I’m currently on 16.2.0 build-18760230 … I’ll have to try an 11 in 11…

Yup, though 16.2.0 seems to have been rushed a bit – the new virtual hardware version is named “Workstation Beta” in the UI, and there are a few other bugs present (if you create a new VM, don’t click “Customize Hardware” in the last step, as it’ll probably crash Workstation).

Well, they removed that requirement in the just-now released VMware Workstation v16.2.0: https://blogs.vmware.com/workstation/2021/10/workstation-16-2-now-available.html

You do have to edit the .vmx file manually but no biggie. I tested it and W11 installed happily without any other trickery.

I hate that requirement. Apparently you can patch vmware-vmx.exe to disable that check: https://twitter.com/gentilkiwi/status/1246838943489953793 but I don’t know where exactly to change what. Can anybody figure it out?

I have to deal with ‘normal people’ and in China. I’d trust the manufactures far more than dumb end users, or random 3rd party ‘must have apps’.

it’s hardly duct tape, anything that you are signing on the same machine is already suspect.
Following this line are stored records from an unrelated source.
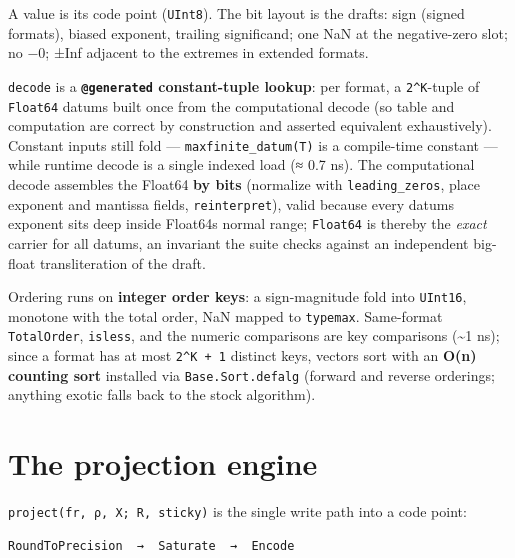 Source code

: \label{8606053261248653135}{}


A value is its code point (\texttt{UInt8}). The bit layout is the draft{\textquotesingle}s: sign (signed formats), biased exponent, trailing significand; one NaN at the negative-zero slot; no −0; ±Inf adjacent to the extremes in extended formats.



\texttt{decode} is a \textbf{\texttt{@generated} constant-tuple lookup}: per format, a \texttt{2{\textasciicircum}K}-tuple of \texttt{Float64} datums built once from the computational decode (so table and computation are correct by construction and asserted equivalent exhaustively). Constant inputs still fold — \texttt{maxfinite\_datum(T)} is a compile-time constant — while runtime decode is a single indexed load (≈ 0.7 ns). The computational decode assembles the Float64 \textbf{by bits} (normalize with \texttt{leading\_zeros}, place exponent and mantissa fields, \texttt{reinterpret}), valid because every datum{\textquotesingle}s exponent sits deep inside Float64{\textquotesingle}s normal range; \texttt{Float64} is thereby the \emph{exact} carrier for all datums, an invariant the suite checks against an independent big-float transliteration of the draft.



Ordering runs on \textbf{integer order keys}: a sign-magnitude fold into \texttt{UInt16}, monotone with the total order, NaN mapped to \texttt{typemax}. Same-format \texttt{TotalOrder}, \texttt{isless}, and the numeric comparisons are key comparisons ({\textasciitilde}1 ns); since a format has at most \texttt{2{\textasciicircum}K + 1} distinct keys, vectors sort with an \textbf{O(n) counting sort} installed via \texttt{Base.Sort.defalg} (forward and reverse orderings; anything exotic falls back to the stock algorithm).



\section{The projection engine}



\label{8339828346285081570}{}


\texttt{project(fr, ρ, X; R, sticky)} is the single write path into a code point:




\begin{verbatim}
RoundToPrecision  →  Saturate  →  Encode
\end{verbatim}



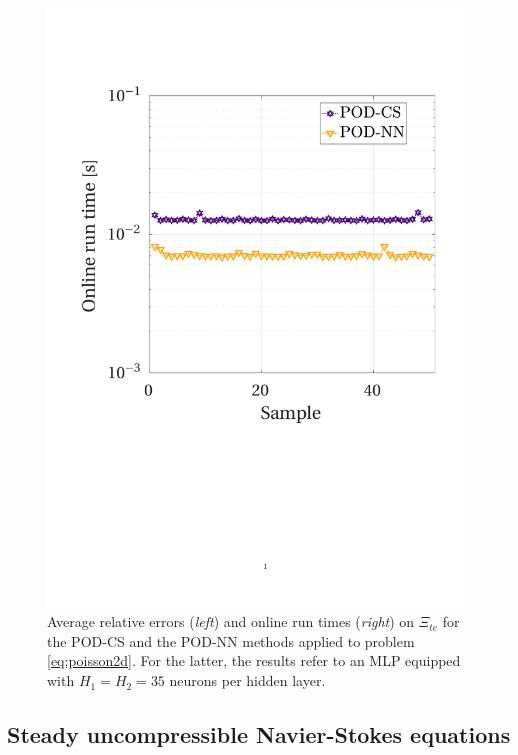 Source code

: \documentclass{elsarticle}
\numberwithin{equation}{section}
\theoremstyle{theorem}
\theoremstyle{definition}
\theoremstyle{remark}
\theoremstyle{proposition}
\numberwithin{figure}{section}
\begin{document}
\begin{figure}[t!]
			\includegraphics[scale = 0.38, trim = {1.5cm 8.9cm 1.5cm 3.8cm}, clip]{poisson2d_3_cs_time}
			
			\caption{Average relative errors (\emph{left}) and online run times (\emph{right}) on $\Xi_{te}$ for the POD-CS and the POD-NN methods applied to problem \eqref{eq:poisson2d}. For the latter, the results refer to an MLP equipped with $H_1 = H_2 = 35$ neurons per hidden layer.}
			\label{fig:poisson2d-fig5}
		\end{figure}
		
		
		
	\subsection{Steady uncompressible Navier-Stokes equations}
	\label{section:Steady uncompressible Navier-Stokes equations}
	
\end{document}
At some point you have to know that everything connected to a network is compromised. Ever since PGP went from being a military grades muntions to being free and open, it’s pretty obvious that none of this stuff matters, it’s just a high enough bar to block anyone below the power of state actor.

Did you found a way to build the root on your own trust chain by changing the signature on your CPU security processor core and sign your firmware image against it, with your own private keys as phone and other electronic device makers can do (and no, that isn’t TPM certificate attestation)? If no, then the security they are selling to you is duct tape, just rhetoric, and you know is true. Sure it will keep away the unblessed hacker people, but the blessed ones will be able to do whatever they want as soon as your device manufacturer gives them the keys to do so. And you still will be vulnerable to these keys leaking, which has been probed to be possible.
Personally, at least to me, security duct tape (and wslg btw) isn’t worth all the hassles which Win11 want to push to me. And I wrote the message answering to your “And to be honest its sad as they do work fine for day to day stuff”. But in the end ofc is your choice if you want to support them trashing perfectly usable hardware for duct tape security.

how is using tpm to enforce only signed code ‘security rhetoric’?

Don’t update. Don’t use Win11, use linux.
Don’t fail for the “security” rhetoric.
MS has to be forced to move their current ways.

Xeon E5 1600/2600v3 (Haswell-E) should work nicely if you pair them with a server/workstation Motherboard, as VT-d tends to work out-of-the-box on those. On consumer Haswell (Core iX 4000 generation), it was hit or miss. For reference, I have a Xeon E3 1200v3 Haswell on a Supermicro Motherboard, which I purchased back in 2013 specifically for this purpose (And is still my main, and only, computer). The v2 I would avoid because the older it is, the more quirks,, albeit chances are that it works there, too.
If that is your available Hardware, at the platform level you should be good to go unless the Motherboard REALLY sucks. Video Card could be complicated, but any recent GeForce/Radeon “mostly” works for as long that you keep in mind what I mentioned previously.

You should manage to get it working, these days it is extremely well documented how to setup PCI Passthrough on most Linux distributions with a variety of supported Hardware. I would like to see what you can do if you add that into your tool arsenal, as it has some interesing retro uses. Thus you’re the type of person that may have the most fun with it. After getting it working, obviously!